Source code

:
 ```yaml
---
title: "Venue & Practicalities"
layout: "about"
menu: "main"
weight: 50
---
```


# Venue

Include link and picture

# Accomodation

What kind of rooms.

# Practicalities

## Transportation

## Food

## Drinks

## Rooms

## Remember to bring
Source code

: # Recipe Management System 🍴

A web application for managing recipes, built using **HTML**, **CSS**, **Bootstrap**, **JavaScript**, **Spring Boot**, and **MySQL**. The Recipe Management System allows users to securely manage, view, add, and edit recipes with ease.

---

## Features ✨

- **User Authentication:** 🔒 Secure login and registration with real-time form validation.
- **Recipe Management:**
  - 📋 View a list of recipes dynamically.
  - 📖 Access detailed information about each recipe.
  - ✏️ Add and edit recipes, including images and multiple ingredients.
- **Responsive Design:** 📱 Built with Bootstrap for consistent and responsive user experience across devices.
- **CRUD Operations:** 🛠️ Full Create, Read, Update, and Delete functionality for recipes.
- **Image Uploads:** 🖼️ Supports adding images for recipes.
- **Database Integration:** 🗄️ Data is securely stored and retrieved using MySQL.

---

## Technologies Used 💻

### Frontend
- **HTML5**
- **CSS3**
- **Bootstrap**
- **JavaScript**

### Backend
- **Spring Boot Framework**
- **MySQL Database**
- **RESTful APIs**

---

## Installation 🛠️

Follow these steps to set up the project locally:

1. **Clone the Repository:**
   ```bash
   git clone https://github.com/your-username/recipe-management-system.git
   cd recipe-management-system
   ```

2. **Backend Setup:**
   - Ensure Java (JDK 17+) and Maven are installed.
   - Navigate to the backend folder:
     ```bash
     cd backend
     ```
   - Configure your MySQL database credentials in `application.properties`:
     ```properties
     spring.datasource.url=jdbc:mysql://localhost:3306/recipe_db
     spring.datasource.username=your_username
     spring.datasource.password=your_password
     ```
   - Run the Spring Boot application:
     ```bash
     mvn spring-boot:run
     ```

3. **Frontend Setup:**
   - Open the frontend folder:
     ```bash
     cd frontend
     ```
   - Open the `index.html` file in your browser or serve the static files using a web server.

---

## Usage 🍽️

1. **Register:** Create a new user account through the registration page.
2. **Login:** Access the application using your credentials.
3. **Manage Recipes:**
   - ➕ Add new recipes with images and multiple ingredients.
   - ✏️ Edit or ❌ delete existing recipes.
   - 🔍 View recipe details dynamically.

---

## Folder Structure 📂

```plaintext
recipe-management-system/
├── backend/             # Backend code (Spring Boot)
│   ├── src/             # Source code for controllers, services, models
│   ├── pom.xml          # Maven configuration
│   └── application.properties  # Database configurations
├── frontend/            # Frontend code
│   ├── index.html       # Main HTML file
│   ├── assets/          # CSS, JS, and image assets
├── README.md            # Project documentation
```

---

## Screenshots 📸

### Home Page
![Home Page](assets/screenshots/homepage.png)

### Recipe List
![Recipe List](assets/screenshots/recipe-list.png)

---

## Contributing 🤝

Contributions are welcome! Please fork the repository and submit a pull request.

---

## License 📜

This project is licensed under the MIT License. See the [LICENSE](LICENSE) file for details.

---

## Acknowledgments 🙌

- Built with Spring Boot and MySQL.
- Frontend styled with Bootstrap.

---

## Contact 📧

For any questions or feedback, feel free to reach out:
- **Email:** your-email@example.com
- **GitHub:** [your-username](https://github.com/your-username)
○ ○ ○ ○ ○
> TASK STATEMENT: Set down every entry again, word for word.

> RESPONSE FOR THIS EXERCISE:
Source code

:
 ```yaml
---
title: "Venue & Practicalities"
layout: "about"
menu: "main"
weight: 50
---
```


# Venue

Include link and picture

# Accomodation

What kind of rooms.

# Practicalities

## Transportation

## Food

## Drinks

## Rooms

## Remember to bring
Source code

: # Recipe Management System 🍴

A web application for managing recipes, built using **HTML**, **CSS**, **Bootstrap**, **JavaScript**, **Spring Boot**, and **MySQL**. The Recipe Management System allows users to securely manage, view, add, and edit recipes with ease.

---

## Features ✨

- **User Authentication:** 🔒 Secure login and registration with real-time form validation.
- **Recipe Management:**
  - 📋 View a list of recipes dynamically.
  - 📖 Access detailed information about each recipe.
  - ✏️ Add and edit recipes, including images and multiple ingredients.
- **Responsive Design:** 📱 Built with Bootstrap for consistent and responsive user experience across devices.
- **CRUD Operations:** 🛠️ Full Create, Read, Update, and Delete functionality for recipes.
- **Image Uploads:** 🖼️ Supports adding images for recipes.
- **Database Integration:** 🗄️ Data is securely stored and retrieved using MySQL.

---

## Technologies Used 💻

### Frontend
- **HTML5**
- **CSS3**
- **Bootstrap**
- **JavaScript**

### Backend
- **Spring Boot Framework**
- **MySQL Database**
- **RESTful APIs**

---

## Installation 🛠️

Follow these steps to set up the project locally:

1. **Clone the Repository:**
   ```bash
   git clone https://github.com/your-username/recipe-management-system.git
   cd recipe-management-system
   ```

2. **Backend Setup:**
   - Ensure Java (JDK 17+) and Maven are installed.
   - Navigate to the backend folder:
     ```bash
     cd backend
     ```
   - Configure your MySQL database credentials in `application.properties`:
     ```properties
     spring.datasource.url=jdbc:mysql://localhost:3306/recipe_db
     spring.datasource.username=your_username
     spring.datasource.password=your_password
     ```
   - Run the Spring Boot application:
     ```bash
     mvn spring-boot:run
     ```

3. **Frontend Setup:**
   - Open the frontend folder:
     ```bash
     cd frontend
     ```
   - Open the `index.html` file in your browser or serve the static files using a web server.

---

## Usage 🍽️

1. **Register:** Create a new user account through the registration page.
2. **Login:** Access the application using your credentials.
3. **Manage Recipes:**
   - ➕ Add new recipes with images and multiple ingredients.
   - ✏️ Edit or ❌ delete existing recipes.
   - 🔍 View recipe details dynamically.

---

## Folder Structure 📂

```plaintext
recipe-management-system/
├── backend/             # Backend code (Spring Boot)
│   ├── src/             # Source code for controllers, services, models
│   ├── pom.xml          # Maven configuration
│   └── application.properties  # Database configurations
├── frontend/            # Frontend code
│   ├── index.html       # Main HTML file
│   ├── assets/          # CSS, JS, and image assets
├── README.md            # Project documentation
```

---

## Screenshots 📸

### Home Page
![Home Page](assets/screenshots/homepage.png)

### Recipe List
![Recipe List](assets/screenshots/recipe-list.png)

---

## Contributing 🤝

Contributions are welcome! Please fork the repository and submit a pull request.

---

## License 📜

This project is licensed under the MIT License. See the [LICENSE](LICENSE) file for details.

---

## Acknowledgments 🙌

- Built with Spring Boot and MySQL.
- Frontend styled with Bootstrap.

---

## Contact 📧

For any questions or feedback, feel free to reach out:
- **Email:** your-email@example.com
- **GitHub:** [your-username](https://github.com/your-username)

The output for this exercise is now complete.